Bugün seçim öncesi tartışma ve iddia İstanbul için yapılıyor. Bütün muhalefet partileri İstanbul’dan aday göstererek kendilerinin yeni düzene hazır olduklarını göstermekteler.  Artık İstanbul’u kazanmanın veya kaybettirmenin anlamı şudur: AKP’nin İstanbul’u kazanması veya uzlaşmalı muhalefetin İstanbul’u kaybettirmesi, ülkede hegemonik tek parti ya da hegemonyacı parti sisteminin kurumsallaşması anlamına gelmektedir.

Bu sistemde bir tek parti bütün düzenin hakimidir. Diğer yandan muhalefet görevini icra eden izinli uydu partiler söz konusudur. Artık siyasi rekabet yoktur veya siyasi rekabet olduğu illüzyonu vardır. Çünkü muhalefet partileri iktidarın rakibi değil, paydaşları olarak hareket etmektedir. Bu sistemde iktidar devri söz konusu değildir. Bu sistemdeki demokrasi kalitesinden bahsetmenin bir anlamı yok. Başka bir deyişle, siyasetimizin Ruslaşması veya Rusyalaşması söz konusudur.
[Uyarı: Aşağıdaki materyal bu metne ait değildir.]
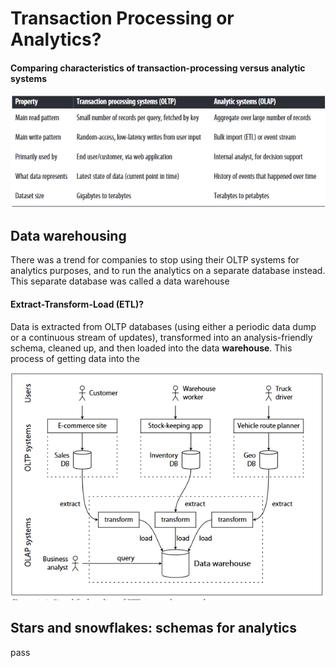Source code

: # Transaction Processing or Analytics?
#### Comparing characteristics of transaction-processing versus analytic systems
![](./media/OLAP_OLTP.png)

## Data warehousing
There was a trend for companies to stop using their OLTP systems for analytics purposes, and to run the analytics on a separate database instead. This separate database was called a data warehouse    
#### Extract-Transform-Load (ETL)?
Data is extracted from OLTP databases (using either a periodic data dump or a continuous  stream  of  updates),  transformed  into  an  analysis-friendly  schema,  cleaned up,  and  then  loaded  into  the  data  **warehouse**.  This  process  of  getting  data  into  the

![](./media/date_warehouse.png)

## Stars and snowflakes: schemas for analytics
pass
Yıllardır AKP’nin seçimleri, zayıf muhalefet ile kazandığı yorumları yapılmaktaydı. Bazı dönemeçlerde muhalefeti de dizayn ettiği söylenmiştir. Bugün İstanbul seçimlerinin kaybedilmesi ülkedeki hegemonyacı parti sistemi algısını ve gerçekliğini yerleştirebilir. Çünkü bütün partiler iddialarını İstanbul üzerine kurguladı.

Peki Erdoğan’ın İstanbul’u Kaybetmesi Ne Anlama Gelir?

Mutlaka tufan habercisi değildir. Ancak Türkiye’de siyasi yarışın hala bir şekilde süreceğini gösterecektir ve Rusyalaşma tehlikesi birkaç adım öteye gidecektir.  Ancak İstanbul’un CHP tarafından kazanılması, İstanbul’da iddia koyan partilerin kaybı olarak görülebilir. Başka bir deyişle, bu partilerin ne kazandıracak ne de kaybettirecek güce sahip olan partiler olduklarını bize göstermiş olacaklardır. Yani bu partiler kitlelerini ya CHP’ye ya da AKP’ye kaybedeceklerdir. Ya da bu süreçte yeni siyasi aktörler ortaya çıkacaktır. Çünkü siyasetin doğasında uzlaşı kadar rekabet de vardır.


*Yazılar, yazarlarının sorumluluğundadır, Fikirtepe‘nin kurumsal politikasını yansıtmayabilir.